HuggingFaceTB/finemath-ablation-finemath-infimath-3plus
HuggingFaceTB/finemath-ablation-finemath-infimath-3plus is a 3.21 billion parameter Llama3-based model, fine-tuned by HuggingFaceTB on 60 billion tokens from a 50/50 mix of FineMath-3+ and InfiWebMath-3+ datasets. This model is specifically designed for mathematical text completion in English, serving as an ablation study to compare performance under controlled training conditions. It features a 32768 token context length and is primarily intended for research into math-focused language model capabilities.
Loading preview...
Model Overview
This model, developed by HuggingFaceTB, is a 3.21 billion parameter Llama3-based language model. It was continuously pre-trained on 60 billion tokens using a specialized dataset comprising 50% FineMath-3+ and 50% InfiWebMath-3+ data, both sourced from the FineMath dataset. The primary purpose of this model is to serve as an ablation study within the FineMath project, allowing for performance comparisons with other models trained under similar conditions.
Key Capabilities
- Mathematical Text Completion: Optimized for generating English text with a strong focus on mathematical content.
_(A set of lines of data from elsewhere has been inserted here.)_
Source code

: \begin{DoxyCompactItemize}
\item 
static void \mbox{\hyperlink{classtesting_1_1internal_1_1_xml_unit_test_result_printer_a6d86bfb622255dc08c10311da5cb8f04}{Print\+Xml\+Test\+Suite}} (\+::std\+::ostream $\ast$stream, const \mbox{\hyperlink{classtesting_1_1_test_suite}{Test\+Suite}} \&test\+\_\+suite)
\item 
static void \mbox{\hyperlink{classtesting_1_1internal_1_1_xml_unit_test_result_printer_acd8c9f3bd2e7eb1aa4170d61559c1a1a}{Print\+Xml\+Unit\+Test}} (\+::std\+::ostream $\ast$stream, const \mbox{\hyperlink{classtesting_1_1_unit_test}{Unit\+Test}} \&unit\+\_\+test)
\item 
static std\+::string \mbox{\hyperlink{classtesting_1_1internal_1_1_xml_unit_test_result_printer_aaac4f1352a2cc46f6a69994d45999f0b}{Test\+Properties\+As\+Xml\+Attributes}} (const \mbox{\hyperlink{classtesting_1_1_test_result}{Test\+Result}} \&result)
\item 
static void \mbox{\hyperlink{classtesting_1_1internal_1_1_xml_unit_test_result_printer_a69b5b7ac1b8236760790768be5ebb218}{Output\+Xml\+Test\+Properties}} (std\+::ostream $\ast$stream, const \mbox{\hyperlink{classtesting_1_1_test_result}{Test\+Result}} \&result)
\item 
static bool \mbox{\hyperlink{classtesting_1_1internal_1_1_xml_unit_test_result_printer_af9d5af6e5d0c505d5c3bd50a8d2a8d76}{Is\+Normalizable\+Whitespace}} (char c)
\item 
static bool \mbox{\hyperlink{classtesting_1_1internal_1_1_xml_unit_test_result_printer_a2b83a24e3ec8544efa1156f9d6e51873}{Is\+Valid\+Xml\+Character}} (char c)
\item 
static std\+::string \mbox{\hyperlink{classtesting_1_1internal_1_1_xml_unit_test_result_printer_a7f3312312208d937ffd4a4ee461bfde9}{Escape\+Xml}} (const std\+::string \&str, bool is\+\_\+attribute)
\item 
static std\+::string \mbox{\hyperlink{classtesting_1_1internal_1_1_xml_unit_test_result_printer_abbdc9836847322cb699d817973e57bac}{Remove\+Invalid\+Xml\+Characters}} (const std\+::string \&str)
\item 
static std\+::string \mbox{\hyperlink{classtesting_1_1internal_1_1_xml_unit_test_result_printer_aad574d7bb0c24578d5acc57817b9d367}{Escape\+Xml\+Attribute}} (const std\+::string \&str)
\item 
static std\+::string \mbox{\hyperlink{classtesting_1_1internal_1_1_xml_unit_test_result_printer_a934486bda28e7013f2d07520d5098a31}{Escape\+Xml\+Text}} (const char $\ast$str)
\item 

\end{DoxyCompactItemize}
- Research & Ablation Studies: Intended for comparing performance against other models in controlled experimental setups.
- Intermediate Checkpoints: Provides access to intermediate training checkpoints (e.g.,
10Brevision) for detailed analysis of training progression.
Training Details
The model was trained for 60,000 steps, processing 60 billion tokens in bfloat16 precision on 64 H100 GPUs. Training utilized nanotron, datatrove for tokenization, and lighteval for evaluation. Evaluation was conducted using the SmolLM2 setup, with details available on the SmolLM evaluation page.
Limitations
As the model was predominantly trained on English mathematical data, its performance in other languages or non-mathematical domains may be limited. Users should also be aware that the model's behavior and potential biases are influenced by its training data.